What have you spent on your business to date? What was the largest expense?
Over $4500 on flights and accommodation for my team to come along with me to Melbourne for Buko’s first pop-up event.
Why have you chosen to go offshore?
I approached a Melbourne based events company, Private Dining Room, to be a guest chef for their monthly pop-up dinners after seeing some of their posts on social media. I immediately fell in love with that concept so I sent an email out. At the same time I had sent an email to a few establishments here in Auckland to see if they would be interested in hosting ‘Buko’ pop-up dining. The Private Dining Room were the most responsive so I naturally took the opportunity.
My aim is to take some up-and-coming chefs from NZ with me to help with the event. It’s a six-course degustation with pre-purchased tickets, the secret location only being revealed to the guests on the days of the event itself. After this, I am sure the team will be inspired to help me with future events lined up in Auckland.
Did you learn any business tips from working in restaurants?

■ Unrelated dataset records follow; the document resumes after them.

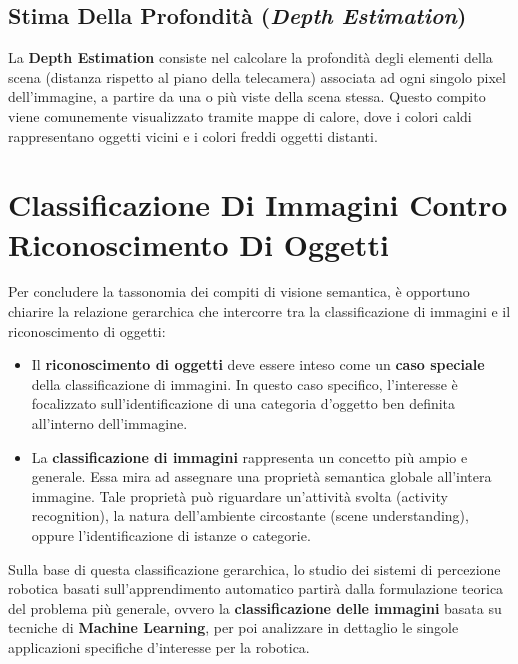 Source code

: ﻿\documentclass[11pt, a4paper]{article}
\begin{document}

\subsection{Stima Della Profondità (\emph{Depth Estimation})}

La \textbf{Depth Estimation} consiste nel calcolare la profondità degli elementi della scena (distanza rispetto al piano della telecamera) associata ad ogni singolo pixel dell'immagine, a partire da una o più viste della scena stessa. Questo compito viene comunemente visualizzato tramite mappe di calore, dove i colori caldi rappresentano oggetti vicini e i colori freddi oggetti distanti.


\newpage

\section{Classificazione Di Immagini Contro Riconoscimento Di Oggetti}

Per concludere la tassonomia dei compiti di visione semantica, è opportuno chiarire la relazione gerarchica che intercorre tra la classificazione di immagini e il riconoscimento di oggetti:

\begin{itemize}
    \item Il \textbf{riconoscimento di oggetti} deve essere inteso come un \textbf{caso speciale} della classificazione di immagini. In questo caso specifico, l'interesse è focalizzato sull'identificazione di una categoria d'oggetto ben definita all'interno dell'immagine.
    \item La \textbf{classificazione di immagini} rappresenta un concetto più ampio e generale. Essa mira ad assegnare una proprietà semantica globale all'intera immagine. Tale proprietà può riguardare un'attività svolta (activity recognition), la natura dell'ambiente circostante (scene understanding), oppure l'identificazione di istanze o categorie.
\end{itemize}

Sulla base di questa classificazione gerarchica, lo studio dei sistemi di percezione robotica basati sull'apprendimento automatico partirà dalla formulazione teorica del problema più generale, ovvero la \textbf{classificazione delle immagini} basata su tecniche di \textbf{Machine Learning}, per poi analizzare in dettaglio le singole applicazioni specifiche d'interesse per la robotica.
\end{document}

People management and leadership are definitely the big ones. There is no manual for stuff like this and its definitely something I continue to learn about. I still keep in touch with my old mentor from SkyCity, Peter Ray, and former high school teacher Angie Wilson. They have been through similar experiences and have a wealth of knowledge, so I really respect what they say and the advice they give. In terms of a direct mentor to me and my business venture, no, I don’t have one. So if anyone is reading this and wants to mentor me, get in touch.
Have you had a “stuff this moment” where you wanted to give it away and work for someone else?

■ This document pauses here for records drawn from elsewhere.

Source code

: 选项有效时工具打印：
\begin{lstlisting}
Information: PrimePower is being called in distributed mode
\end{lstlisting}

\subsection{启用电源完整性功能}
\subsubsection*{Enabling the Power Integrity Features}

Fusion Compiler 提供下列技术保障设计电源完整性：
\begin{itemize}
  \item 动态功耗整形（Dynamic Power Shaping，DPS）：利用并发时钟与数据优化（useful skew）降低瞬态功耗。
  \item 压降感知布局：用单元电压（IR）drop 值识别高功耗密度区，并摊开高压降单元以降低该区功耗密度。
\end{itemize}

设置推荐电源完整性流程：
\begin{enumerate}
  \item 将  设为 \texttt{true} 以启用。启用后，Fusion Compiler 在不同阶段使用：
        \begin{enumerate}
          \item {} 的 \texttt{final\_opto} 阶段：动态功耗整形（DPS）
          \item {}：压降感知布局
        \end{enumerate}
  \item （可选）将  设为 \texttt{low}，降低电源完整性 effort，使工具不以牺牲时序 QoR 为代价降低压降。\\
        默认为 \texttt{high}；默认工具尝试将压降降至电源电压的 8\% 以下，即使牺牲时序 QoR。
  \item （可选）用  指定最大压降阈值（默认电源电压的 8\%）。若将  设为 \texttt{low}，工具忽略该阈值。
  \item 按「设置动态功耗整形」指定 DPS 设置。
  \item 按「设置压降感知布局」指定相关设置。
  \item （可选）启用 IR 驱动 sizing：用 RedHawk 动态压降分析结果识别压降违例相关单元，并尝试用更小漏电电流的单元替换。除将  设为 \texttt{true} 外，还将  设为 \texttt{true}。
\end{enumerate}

Yes many times. I recently put up a PledgeMe Campaign to raise funds towards flights and accommodation. We didn’t reach our target which was a real setback. In return for volunteering, I would pay for my team’s trip there and back. I had to take out a loan to fund this instead. There’s so much planning involved in just this one event, and because it’s the first one, there definitely are moments when I want to walk away. But then I remember why I am doing all this for. I just get back up and find solutions.
What is your end goal?
My long term career goal has always been to head my own hospitality group, owning many operations and overseeing their performance. I have aspirations to write my own book and eventually when I feel like I’ve done enough, I want to be a lecturer and pass on my knowledge, maybe even start up a school.
What would you consider a successful business?

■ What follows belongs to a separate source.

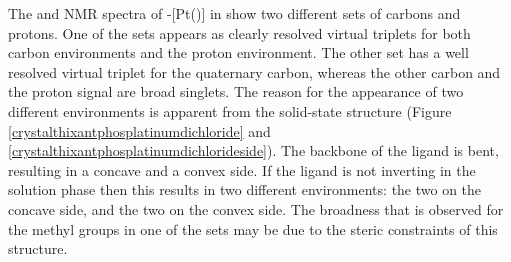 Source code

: %
%

The \proton{} and \carbon{} NMR spectra of \trans-[Pt(\tButhixantphos)] in  show two different sets of \tBu{} carbons and protons.  One of the sets appears as clearly resolved virtual triplets for both carbon environments and the proton environment.  The other set has a well resolved virtual triplet for the quaternary carbon, whereas the other carbon and the proton signal are broad singlets.  The reason for the appearance of two different \tBu{} environments is apparent from the solid-state structure (Figure \ref{crystalthixantphosplatinumdichloride} and \ref{crystalthixantphosplatinumdichlorideside}).  The backbone of the \tButhixantphos{} ligand is bent, resulting in a concave and a convex side.  If the ligand is not inverting in the solution phase then this results in two different \tBu{} environments: the two on the concave side, and the two on the convex side.  The broadness that is observed for the methyl groups in one of the sets may be due to the steric constraints of this structure.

For me, a successful business would be one that operates smoothly and profitably that no longer requires my presence. This means I’ve done what I can for it and good sign to start another one.
Tell us about a startup or business that you really admire right now?
Definitely Uber and Airbnb. It is shaping consumerism; it’s a business model that generates revenue without owning any physical assets, which to me is genius.
And what are your plans after Buko Melbourne?
I definitely have a few pop-ups lined up in Auckland, and I am in talks of doing a few overseas. I’ll keep those interested in the loop on my website.